In a bar on West 65th and Detroit, I am thinking again about Alaskan wood
frogs. How they freeze with the elements, when temperatures drop, to survive.
The lime the bartender touched. Forced into the clear neck of the glass bottle
I drink from floats in the golden craft like a lily. I think to myself: all of this
could be a poem. Everyone in this bar is starry-eyed. Arctic ice, the Columbia
Glacier, all the coastlines. The dissonance here is funny. No punchline needed.
A man walks into the bar without a gun but with a woman. The danger still
imminent. Swimming beneath the surface of intent. They embrace in a behavior
of embracing I’ve witnessed lions perform before falling into maned bodies
of the wild. We are connected in our affections. We love. Traverse the heart
without clear direction. Without real protocol. Even outside the trigger’s scope.
In this way we make ourselves vulnerable and call said vulnerability bravery.
Up close but far away the night, which is felt most at night, is unreal. A thing
I cannot reach but know is there. All my life I have been invisible. Been waiting
to be called a home. To recognize the song of earth – the branch the brook
the streaming the snapping – without having ever to discern the sound. The Great
Barrier Reef, black bodies, the Giant Ibis. Tonight, to be the poem written
in the back of a book at a time when the poet would rather be held by someone
he fiercely loves is the goal. We are all amateurs of plot. Like many others leading
up to this week, this week America is drowning. An epic poem about the body
aching all the time. About not wanting to die. About wanting to live forever
comes on and no one is singing along. No one knows the words to disillusion-
ment. It is 39º tonight. And raining. The government is shutting down tomorrow.
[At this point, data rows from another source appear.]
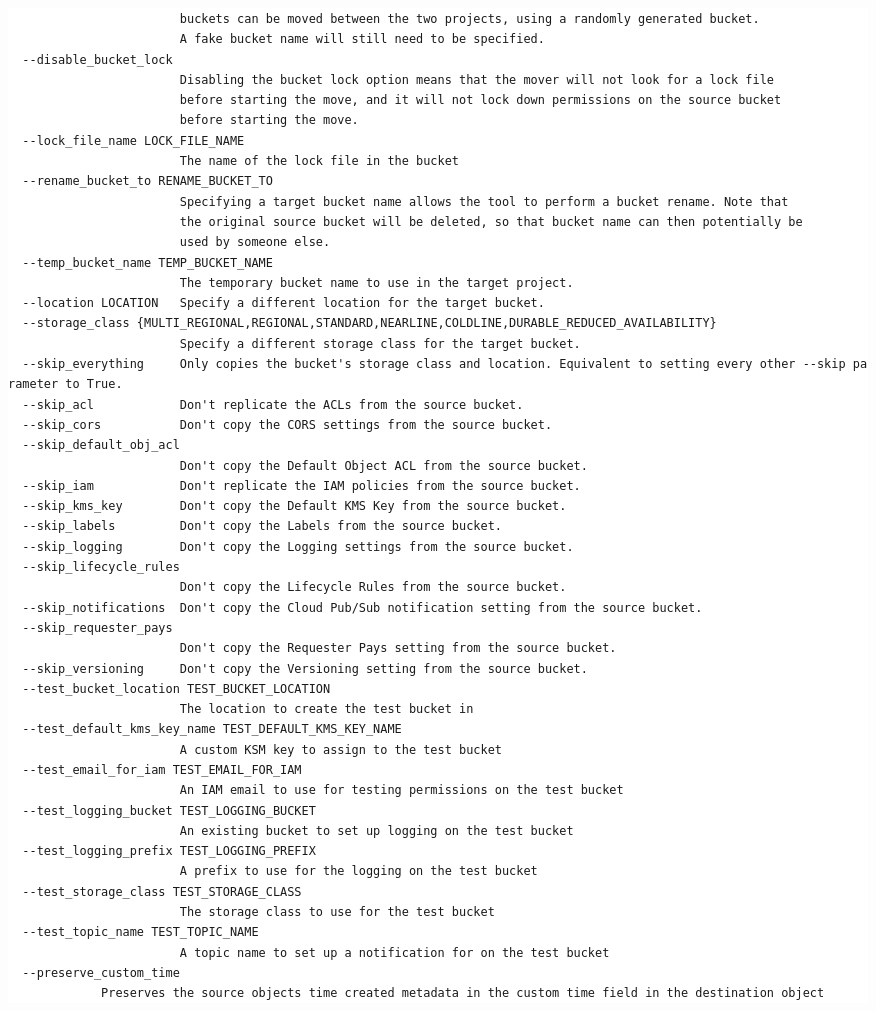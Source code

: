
 ```
                        buckets can be moved between the two projects, using a randomly generated bucket.
                        A fake bucket name will still need to be specified.
  --disable_bucket_lock
                        Disabling the bucket lock option means that the mover will not look for a lock file
                        before starting the move, and it will not lock down permissions on the source bucket
                        before starting the move.
  --lock_file_name LOCK_FILE_NAME
                        The name of the lock file in the bucket
  --rename_bucket_to RENAME_BUCKET_TO
                        Specifying a target bucket name allows the tool to perform a bucket rename. Note that
                        the original source bucket will be deleted, so that bucket name can then potentially be
                        used by someone else.
  --temp_bucket_name TEMP_BUCKET_NAME
                        The temporary bucket name to use in the target project.
  --location LOCATION   Specify a different location for the target bucket.
  --storage_class {MULTI_REGIONAL,REGIONAL,STANDARD,NEARLINE,COLDLINE,DURABLE_REDUCED_AVAILABILITY}
                        Specify a different storage class for the target bucket.
  --skip_everything     Only copies the bucket's storage class and location. Equivalent to setting every other --skip parameter to True.
  --skip_acl            Don't replicate the ACLs from the source bucket.
  --skip_cors           Don't copy the CORS settings from the source bucket.
  --skip_default_obj_acl
                        Don't copy the Default Object ACL from the source bucket.
  --skip_iam            Don't replicate the IAM policies from the source bucket.
  --skip_kms_key        Don't copy the Default KMS Key from the source bucket.
  --skip_labels         Don't copy the Labels from the source bucket.
  --skip_logging        Don't copy the Logging settings from the source bucket.
  --skip_lifecycle_rules
                        Don't copy the Lifecycle Rules from the source bucket.
  --skip_notifications  Don't copy the Cloud Pub/Sub notification setting from the source bucket.
  --skip_requester_pays
                        Don't copy the Requester Pays setting from the source bucket.
  --skip_versioning     Don't copy the Versioning setting from the source bucket.
  --test_bucket_location TEST_BUCKET_LOCATION
                        The location to create the test bucket in
  --test_default_kms_key_name TEST_DEFAULT_KMS_KEY_NAME
                        A custom KSM key to assign to the test bucket
  --test_email_for_iam TEST_EMAIL_FOR_IAM
                        An IAM email to use for testing permissions on the test bucket
  --test_logging_bucket TEST_LOGGING_BUCKET
                        An existing bucket to set up logging on the test bucket
  --test_logging_prefix TEST_LOGGING_PREFIX
                        A prefix to use for the logging on the test bucket
  --test_storage_class TEST_STORAGE_CLASS
                        The storage class to use for the test bucket
  --test_topic_name TEST_TOPIC_NAME
                        A topic name to set up a notification for on the test bucket
  --preserve_custom_time
  			 Preserves the source objects time created metadata in the custom time field in the destination object
```
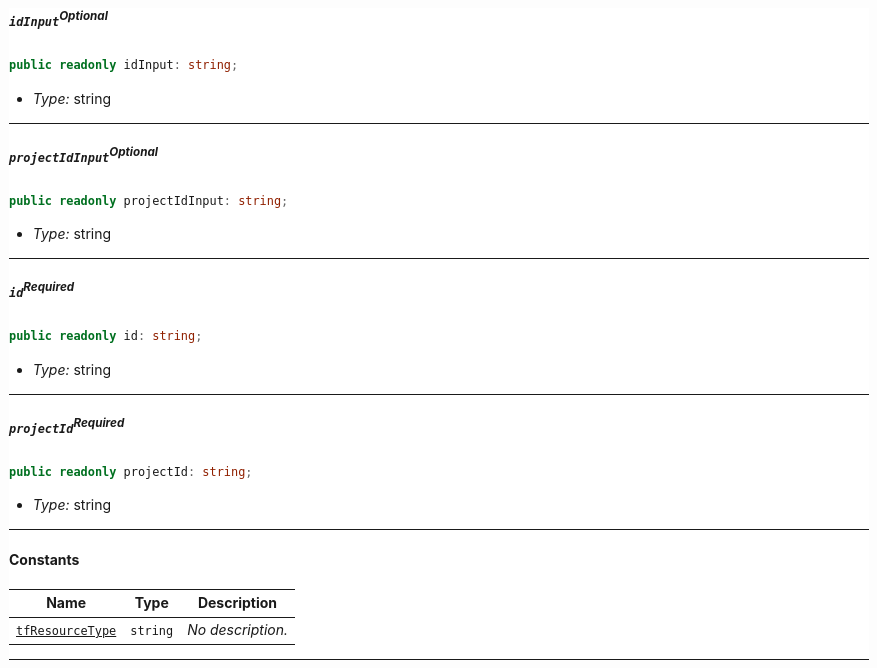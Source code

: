 
##### `idInput`<sup>Optional</sup> <a name="idInput" id="@cdktf/provider-mongodbatlas.dataMongodbatlasThirdPartyIntegrations.DataMongodbatlasThirdPartyIntegrations.property.idInput"></a>

```typescript
public readonly idInput: string;
```

- *Type:* string

---

##### `projectIdInput`<sup>Optional</sup> <a name="projectIdInput" id="@cdktf/provider-mongodbatlas.dataMongodbatlasThirdPartyIntegrations.DataMongodbatlasThirdPartyIntegrations.property.projectIdInput"></a>

```typescript
public readonly projectIdInput: string;
```

- *Type:* string

---

##### `id`<sup>Required</sup> <a name="id" id="@cdktf/provider-mongodbatlas.dataMongodbatlasThirdPartyIntegrations.DataMongodbatlasThirdPartyIntegrations.property.id"></a>

```typescript
public readonly id: string;
```

- *Type:* string

---

##### `projectId`<sup>Required</sup> <a name="projectId" id="@cdktf/provider-mongodbatlas.dataMongodbatlasThirdPartyIntegrations.DataMongodbatlasThirdPartyIntegrations.property.projectId"></a>

```typescript
public readonly projectId: string;
```

- *Type:* string

---

#### Constants <a name="Constants" id="Constants"></a>

| **Name** | **Type** | **Description** |
| --- | --- | --- |
| <code><a href="#@cdktf/provider-mongodbatlas.dataMongodbatlasThirdPartyIntegrations.DataMongodbatlasThirdPartyIntegrations.property.tfResourceType">tfResourceType</a></code> | <code>string</code> | *No description.* |

---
There are child refugees dying of dehydration while $3 million dollars are crowd
surfed in support of a wall along the southern border of this doleful place. Kiribati
will soon be no longer. 50-foot waves taunt California’s coast. At this rate, we
cannot save the Maldives. Everything is disappearing slowly before our eyes.
What would it mean to be the poem and not the poet? In what way would I be saved
from all of this? I am trying to see what it takes to withstand the elements
of survival. To convert glycogen into glucose is the body’s greatest invention.
I am learning to sit within an image. To survive cold winters. To be the first
thing moving, as the ice around me thaws, with sound escaping my throat.

Jason Harris is a poet, Watering Hole Fellow, and NEOMFA
candidate. His work has appeared in Wildness Journal, Winter Tangerine, Foundry Journal, The Bind, and others. He is the Co-Editor-in-Chief of BARNHOUSE
Journal.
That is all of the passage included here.